23. Petrichor dan Americanno

273 21 3
                                    

Vote dulu aja, bacanya terserah kapan 😁
--
--

Selamat membaca!!

--

"Bahkan, pahitnya americanno pun terasa candu bagi para melankolis."

❄️❄️ ❄️


Di ruang seni yang cukup luas, terdapat beberapa alat musik. Seperti drum, gitar, piano dan beberapa alat musik lainnya. Ada juga peralatan seni lain seperti alat melukis yang kini sedang di gunakan oleh Athan. Ya, Athan memang memiliki hobi melukis. Namun tidak banyak yang tahu jika lelaki itu memiliki bakat yang terpendam.

Sementara si pemeran utama tengah duduk santai dengan gitar di pangkuannya. Bunyi yang di hasilkan dari petikan gitar yang Raga mainkan seperti sebuah musik penghantar tidur. Suara yang mengiri musiknya pun masih santun di telinga.

"Raga? Athan?"

Suara dari ambang pintu menghentikan kegiatan Raga dan Athan. Seorang gadis dengan senyum khasnya berjalan mendekati.

"Athan lo jago lukis? Ih kereeen, ini bagus banget, Than," puji Naya ketika melihat hasil karya Athan yang masih 80%.

Athan menoleh ke belakang dan tersenyum. "Nggak jago, cuma hobi aja," balasnya merendah.

Naya memberikan anggukan mengiyakan. " Ya udah lanjutin, gih." Kemudian dia beralih menghampiri Raga yang sudah menatapnya sedari tadi. "Kok, udahan mainnya?" tanya Naya pada Raga.

"Udah makan?" balas Raga balik bertanya yang mendapat gelengan dari Naya. Lelaki itu menaruh gitar ke tempat semula. "Ayo."

"E-eeh.. ke mana?"

"Kantin," Raga seraya berjalan lebih dulu. "Otan gue tinggal, ya."

"Siaapp," sahut Athan tanpa menoleh.

Raga memelankan langkahnya ketika mendengar suara langkah Naya yang mengikuti dirinya.

Menyadari lelaki itu memperlambat langkahnya Naya melayangkan protes. "Kaki lo kepanjangan makanya gue ketinggalan mulu."

"Kaki gue yang kepanjangan apa kaki lo yang pendek?"  balasnya seraya mensejajarkan langkah dengan Naya.

"Gue nggak pendek ya!"

"Iya, deh iya.. mau makan apa?" tanya Raga.

Naya menghentikan langkahnya. "Bingung. Gue bosen jajanan di kantin. Pengen seblak sih, tapi seblak di kantin kurang enak di lidah gue," keluhnya.

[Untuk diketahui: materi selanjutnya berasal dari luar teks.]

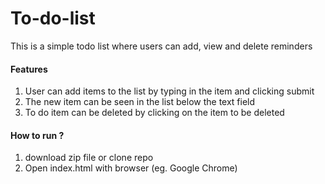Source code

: # To-do-list
This is a simple todo list where users can add, view and delete reminders

#### Features
1. User can add items to the list by typing in the item and clicking submit
2. The new item can be seen in the list below the text field
3. To do item can be deleted by clicking on the item to be deleted
#### How to run ?
1. download zip file or clone repo
2. Open index.html with browser (eg. Google Chrome)
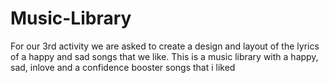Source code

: # Music-Library
For our 3rd activity we are asked to create a design and layout of the lyrics of a happy and sad songs that we like. This is a music library with a happy, sad, inlove and a confidence booster songs that i liked
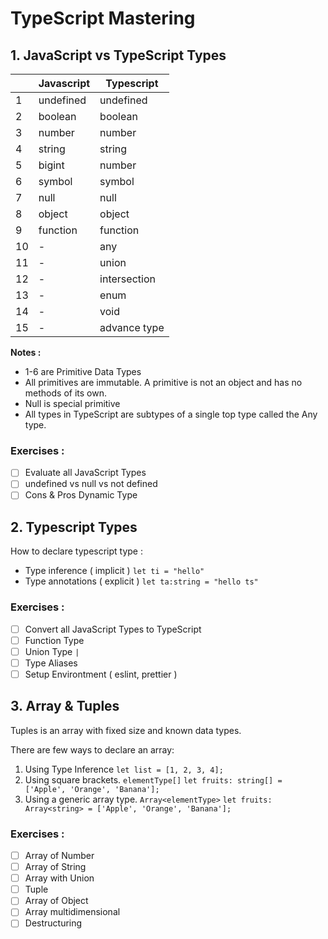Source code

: # TypeScript Mastering

## 1. JavaScript vs TypeScript Types

|     | Javascript | Typescript   |
| --- | ---------- | ------------ |
| 1   | undefined  | undefined    |
| 2   | boolean    | boolean      |
| 3   | number     | number       |
| 4   | string     | string       |
| 5   | bigint     | number       |
| 6   | symbol     | symbol       |
| 7   | null       | null         |
| 8   | object     | object       |
| 9   | function   | function     |
| 10  | -          | any          |
| 11  | -          | union        |
| 12  | -          | intersection |
| 13  | -          | enum         |
| 14  | -          | void         |
| 15  | -          | advance type |

**Notes :**

-   1-6 are Primitive Data Types
-   All primitives are immutable. A primitive is not an object and has no methods of its own.
-   Null is special primitive
-   All types in TypeScript are subtypes of a single top type called the Any type.

### Exercises :

-   [ ] Evaluate all JavaScript Types
-   [ ] undefined vs null vs not defined
-   [ ] Cons & Pros Dynamic Type

## 2. Typescript Types

How to declare typescript type :

-   Type inference ( implicit ) `let ti = "hello"`
-   Type annotations ( explicit ) `let ta:string = "hello ts"`

### Exercises :

-   [ ] Convert all JavaScript Types to TypeScript
-   [ ] Function Type
-   [ ] Union Type `|`
-   [ ] Type Aliases
-   [ ] Setup Environtment ( eslint, prettier )

## 3. Array & Tuples

Tuples is an array with fixed size and known data types.

There are few ways to declare an array:

1. Using Type Inference
   `let list = [1, 2, 3, 4];`
2. Using square brackets. `elementType[]`
   `let fruits: string[] = ['Apple', 'Orange', 'Banana'];`
3. Using a generic array type. `Array<elementType>`
   `let fruits: Array<string> = ['Apple', 'Orange', 'Banana'];`

### Exercises :

-   [ ] Array of Number
-   [ ] Array of String
-   [ ] Array with Union
-   [ ] Tuple
-   [ ] Array of Object
-   [ ] Array multidimensional
-   [ ] Destructuring
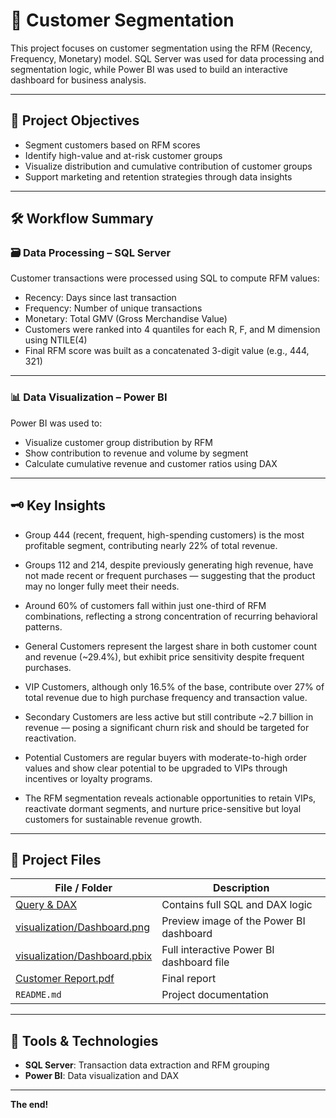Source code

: 
# 🧩 Customer Segmentation

This project focuses on customer segmentation using the RFM (Recency, Frequency, Monetary) model. SQL Server was used for data processing and segmentation logic, while Power BI was used to build an interactive dashboard for business analysis.

---

## 🧠 Project Objectives

- Segment customers based on RFM scores
- Identify high-value and at-risk customer groups
- Visualize distribution and cumulative contribution of customer groups
- Support marketing and retention strategies through data insights

---

## 🛠️ Workflow Summary

### 🗃️ Data Processing – SQL Server

Customer transactions were processed using SQL to compute RFM values:

- Recency: Days since last transaction
- Frequency: Number of unique transactions
- Monetary: Total GMV (Gross Merchandise Value)
- Customers were ranked into 4 quantiles for each R, F, and M dimension using NTILE(4)
- Final RFM score was built as a concatenated 3-digit value (e.g., 444, 321)

---

### 📊 Data Visualization – Power BI

Power BI was used to:

- Visualize customer group distribution by RFM
- Show contribution to revenue and volume by segment
- Calculate cumulative revenue and customer ratios using DAX
---

## 🗝️ Key Insights
- Group 444 (recent, frequent, high-spending customers) is the most profitable segment, contributing nearly 22% of total revenue.

- Groups 112 and 214, despite previously generating high revenue, have not made recent or frequent purchases — suggesting that the product may no longer fully meet their needs.

- Around 60% of customers fall within just one-third of RFM combinations, reflecting a strong concentration of recurring behavioral patterns.

- General Customers represent the largest share in both customer count and revenue (~29.4%), but exhibit price sensitivity despite frequent purchases.

- VIP Customers, although only 16.5% of the base, contribute over 27% of total revenue due to high purchase frequency and transaction value.

- Secondary Customers are less active but still contribute ~2.7 billion in revenue — posing a significant churn risk and should be targeted for reactivation.

- Potential Customers are regular buyers with moderate-to-high order values and show clear potential to be upgraded to VIPs through incentives or loyalty programs.

- The RFM segmentation reveals actionable opportunities to retain VIPs, reactivate dormant segments, and nurture price-sensitive but loyal customers for sustainable revenue growth.

---

## 📁 Project Files  

| File / Folder | Description |
|---------------|-------------|
| [Query & DAX](https://github.com/ntmh12/customer-segmentation/blob/main/Query%20%26%20DAX.txt) | Contains full SQL and DAX logic |
| [visualization/Dashboard.png](https://github.com/ntmh12/customer-segmentation/blob/main/visualization/Dashboard.png) | Preview image of the Power BI dashboard |
| [visualization/Dashboard.pbix](https://github.com/ntmh12/customer-segmentation/blob/main/visualization/Dashboard.pbix) | Full interactive Power BI dashboard file |
| [Customer Report.pdf](https://github.com/ntmh12/customer-segmentation/blob/main/Customer%20Report.pdf) | Final report |
| `README.md` | Project documentation |

---

## 🧰 Tools & Technologies

- **SQL Server**: Transaction data extraction and RFM grouping
- **Power BI**: Data visualization and DAX

---

**The end!**
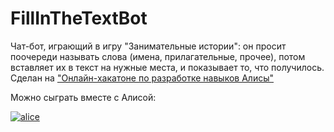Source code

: # FillInTheTextBot
Чат-бот, играющий в игру "Занимательные истории": он просит поочереди называть слова (имена, прилагательные, прочее), потом вставляет их в текст на нужные места, и показывает то, что получилось. Сделан на ["Онлайн-хакатоне по разработке навыков Алисы"](https://yandex.ru/promo/events/generated/online-hack-alisa-27-06-2020/)

Можно сыграть вместе с Алисой:

[![alice](https://dialogs.s3.yandex.net/badges/v1-term3.svg)](https://alice.ya.ru/s/a557c651-94d8-48fd-9c43-d2b644615050)
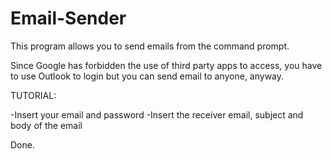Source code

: # Email-Sender

This program allows you to send emails from the command prompt. 

Since Google has forbidden the use of third party apps to access,
you have to use Outlook to login but you can send email to anyone, anyway.

TUTORIAL:

-Insert your email and password
-Insert the receiver email, subject and body of the email

Done. 


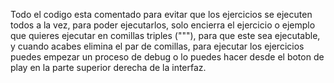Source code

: Todo el codigo esta comentado para evitar que los ejercicios se ejecuten todos a la vez, para poder ejecutarlos, solo encierra el ejercicio o ejemplo que quieres ejecutar en comillas triples ("""), para que este sea ejecutable, y cuando acabes elimina el par de comillas, para ejecutar los ejercicios puedes empezar un proceso de debug o lo puedes hacer desde el boton de play en la parte superior derecha de la interfaz.
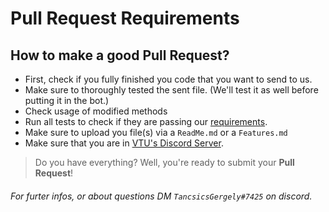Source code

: # Pull Request Requirements

## How to make a good Pull Request?
* First, check if you fully finished you code that you want to send to us.
* Make sure to thoroughly tested the sent file. (We'll test it as well before putting it in the bot.)
* Check usage of modified methods
* Run all tests to check if they are passing our [requirements](https://github.com/TancsicsGergely/VTU-Discord-Bot/blob/master/CONTRIBUTING.md).
* Make sure to upload you file(s) via a `ReadMe.md` or a `Features.md`
* Make sure that you are in [VTU's Discord Server](https://discord.gg/FPmkkRW).
> Do you have everything? Well, you're ready to submit your **Pull Request**!

###### For furter infos, or about questions DM `TancsicsGergely#7425` on discord.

Raga melihat arloji di tangannya. Waktu istirahat sisa dua puluh lima menit lagi. Kemudian dia mencekal lengan Naya untuk mengikutinya. "Ikut gue."

"Eh, ke mana? Lo nggak lagi niat ngajak gue loncat pagar kan?" tanya Naya khawatir, pasalnya Raga membawanya menuju samping sekolah.

Lelaki itu merogoh sakunya lalu tersenyum ketika menunjukkan kunci pintu gerbang samping. "Gue nggak setega itu kali, biarin seorang princess loncat tembok."

Naya membulatkan matanya, dari mana Raga mendapatkan kunci gerbang samping sekolah. Lelaki itu selalu saja membuatnya terkejut karena ulahnya yang tak terduga.

Naya tak mampu menahan rasa penasarannya. "Sejak kapan kunci gerbang boleh di pegang murid? Trus itu kunci dapet dari mana?"

"Sejak gue sekolah di sini. Di kasih Pak Tono, kunci cadangan sih," jelas Raga seraya membuka kunci gerbang.